Each year millions of individuals around the world suffer an injury or battle a disease which attacks their musculoskeletal system and inhibits their range of motion and limits their movement. Sometimes these individuals suffer from diseases or injuries that are minor enough that therapy or non-invasive treatments are sufficient to treat their musculoskeletal system. However, when that individual suffers a severe enough injury or is fighting a major disease, surgery is required to attempt to repair the problem. Orthopaedic surgeons are responsible for operating on the musculoskeletal system in the human body and repairing the injuries and/or combating the diseases that attack it.

Orthopaedic surgeons specialize in treating the musculoskeletal system of the body, which is the collection of bones, muscles, ligaments, and other connective tissues that allow the body to move. Individuals can suffer a loss of range of motion or experience limited mobility as a result of sports injuries, degenerative disease, and congenital diseases that attack that musculoskeletal system.

Those wishing to become orthopaedic surgeons should prepare themselves for a hard battle to be rewarded with a degree and licensure to practice in this highly competitive field of medicine. The typical orthopaedic surgeon will move through the education system along the following path:

  • Four years of undergraduate study culminating in a Bachelor’s Degree, usually in biology, chemistry, or another field of science.
  • Four years of medical school training that includes two years of pre-clinical courses and an internship
  • Residency training

Because of the competitive nature of the field, orthopaedic surgeons undergo one of the longest residency training programs of any medical field. The typical residency program for an orthopaedic surgeon lasts five years with one year of general surgery training followed by four years of training in orthopedic surgery. Each year in the United States, roughly 650 students complete residency training.

Orthopaedic surgeons can go on to gain further training in a sub-specialty within orthopaedic surgery. The following is a list of possible sub-specialties within orthopaedic surgery:

  • Hand surgery
  • Shoulder and elbow surgery
  • Total joint reconstruction (arthroplasty)
  • Pediatric orthopedics
  • Foot and ankle surgery
  • Spine surgery
  • Musculoskeletal oncology
  • Surgical sports medicine
  • Orthopedic trauma

Two things are important to keep in mind regarding these sub-specialties orthopaedic surgeons can specialize in. First, these sub-specialties usually require further training in a fellowship program after completion of a residency. These fellowships can last one to two years depending upon research requirements. The other important thing to remember is that just because an individual specializes in one of these sub-specialties, they are not necessarily an orthopaedic surgeon. Neurologists, for example, specialize in spine surgery but are not orthopaedic surgeons.
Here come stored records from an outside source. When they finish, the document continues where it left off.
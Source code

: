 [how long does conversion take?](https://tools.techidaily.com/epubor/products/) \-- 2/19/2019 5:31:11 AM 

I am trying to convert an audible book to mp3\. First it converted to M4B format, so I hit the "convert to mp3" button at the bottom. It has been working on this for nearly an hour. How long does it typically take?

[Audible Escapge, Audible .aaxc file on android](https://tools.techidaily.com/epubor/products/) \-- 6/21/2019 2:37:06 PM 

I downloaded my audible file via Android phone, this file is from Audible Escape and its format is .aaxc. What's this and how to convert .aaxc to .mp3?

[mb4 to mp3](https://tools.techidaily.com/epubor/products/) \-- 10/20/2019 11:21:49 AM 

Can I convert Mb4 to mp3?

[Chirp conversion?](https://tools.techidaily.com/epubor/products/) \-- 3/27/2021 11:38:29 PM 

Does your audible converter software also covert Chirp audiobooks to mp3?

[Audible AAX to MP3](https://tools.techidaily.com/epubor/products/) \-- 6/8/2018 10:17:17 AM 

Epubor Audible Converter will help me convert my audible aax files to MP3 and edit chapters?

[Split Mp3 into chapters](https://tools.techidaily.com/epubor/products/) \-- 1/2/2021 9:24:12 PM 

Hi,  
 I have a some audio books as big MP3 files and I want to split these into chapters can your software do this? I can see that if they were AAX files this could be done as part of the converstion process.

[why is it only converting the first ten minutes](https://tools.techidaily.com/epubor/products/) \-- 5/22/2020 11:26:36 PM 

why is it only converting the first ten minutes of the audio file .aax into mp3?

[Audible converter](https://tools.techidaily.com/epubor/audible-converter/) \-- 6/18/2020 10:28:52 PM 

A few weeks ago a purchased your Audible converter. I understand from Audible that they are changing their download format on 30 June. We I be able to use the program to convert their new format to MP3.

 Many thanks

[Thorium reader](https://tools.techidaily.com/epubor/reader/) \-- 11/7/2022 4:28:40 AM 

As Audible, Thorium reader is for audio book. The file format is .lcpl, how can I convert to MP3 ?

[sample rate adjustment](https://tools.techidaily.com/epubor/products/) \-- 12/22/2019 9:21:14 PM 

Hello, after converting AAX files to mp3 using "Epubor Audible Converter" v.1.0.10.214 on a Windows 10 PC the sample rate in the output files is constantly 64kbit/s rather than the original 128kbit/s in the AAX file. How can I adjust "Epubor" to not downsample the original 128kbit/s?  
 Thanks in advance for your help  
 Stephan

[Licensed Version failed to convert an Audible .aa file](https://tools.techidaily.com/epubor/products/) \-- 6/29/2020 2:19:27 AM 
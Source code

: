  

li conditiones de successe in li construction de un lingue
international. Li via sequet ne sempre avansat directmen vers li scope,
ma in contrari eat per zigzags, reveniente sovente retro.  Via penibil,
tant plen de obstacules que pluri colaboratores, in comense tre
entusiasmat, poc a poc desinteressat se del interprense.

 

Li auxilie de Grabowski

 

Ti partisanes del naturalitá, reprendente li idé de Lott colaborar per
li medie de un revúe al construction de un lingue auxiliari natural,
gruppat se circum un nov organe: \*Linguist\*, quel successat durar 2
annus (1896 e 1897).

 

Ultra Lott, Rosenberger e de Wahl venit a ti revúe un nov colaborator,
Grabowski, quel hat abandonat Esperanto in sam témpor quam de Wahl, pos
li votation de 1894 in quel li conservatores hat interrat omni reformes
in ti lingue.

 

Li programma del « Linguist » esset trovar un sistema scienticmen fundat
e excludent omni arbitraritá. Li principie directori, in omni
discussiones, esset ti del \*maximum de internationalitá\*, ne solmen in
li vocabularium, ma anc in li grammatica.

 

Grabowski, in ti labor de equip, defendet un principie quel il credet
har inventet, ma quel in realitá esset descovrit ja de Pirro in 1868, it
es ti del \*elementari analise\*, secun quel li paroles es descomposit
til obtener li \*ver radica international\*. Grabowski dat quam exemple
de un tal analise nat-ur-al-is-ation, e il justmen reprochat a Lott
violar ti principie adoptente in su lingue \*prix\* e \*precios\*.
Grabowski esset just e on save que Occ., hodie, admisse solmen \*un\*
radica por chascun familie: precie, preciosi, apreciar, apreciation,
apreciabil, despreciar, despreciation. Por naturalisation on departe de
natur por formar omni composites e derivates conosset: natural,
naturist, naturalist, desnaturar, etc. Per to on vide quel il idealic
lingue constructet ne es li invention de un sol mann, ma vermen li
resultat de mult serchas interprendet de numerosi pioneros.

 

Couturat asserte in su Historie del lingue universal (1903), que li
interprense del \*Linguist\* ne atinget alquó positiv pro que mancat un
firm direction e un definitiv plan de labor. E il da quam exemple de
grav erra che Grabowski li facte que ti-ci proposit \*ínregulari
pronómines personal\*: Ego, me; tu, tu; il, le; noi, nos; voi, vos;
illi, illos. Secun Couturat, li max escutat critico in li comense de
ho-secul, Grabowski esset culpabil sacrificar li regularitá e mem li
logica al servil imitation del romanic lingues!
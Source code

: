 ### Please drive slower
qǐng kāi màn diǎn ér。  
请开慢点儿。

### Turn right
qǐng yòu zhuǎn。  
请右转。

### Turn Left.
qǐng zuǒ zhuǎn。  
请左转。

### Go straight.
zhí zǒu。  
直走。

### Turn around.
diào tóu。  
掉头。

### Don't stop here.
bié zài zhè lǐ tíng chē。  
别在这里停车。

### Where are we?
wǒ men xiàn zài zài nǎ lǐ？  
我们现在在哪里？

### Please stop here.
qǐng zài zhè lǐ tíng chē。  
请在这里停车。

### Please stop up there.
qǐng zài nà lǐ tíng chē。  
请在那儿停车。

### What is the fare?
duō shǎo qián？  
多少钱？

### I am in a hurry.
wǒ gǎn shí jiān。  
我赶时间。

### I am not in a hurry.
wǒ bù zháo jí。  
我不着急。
Those who become orthopaedic surgeons will find themselves in a well paid, highly competitive field with a select group of peers who also survived a long and difficult educational program. According to the U.S. Department of Labor there are 20,400 practicing orthopaedic surgeons and residents (2009-2010), and they represent a mere 3-4% of all practicing physicians. Much like other career fields, the salary an orthopaedic surgeon can earn each year is often based upon where they live and work, the size of the business, and years of experience. The median salary for orthopaedic surgeons in the U.S. is $406,307 each year.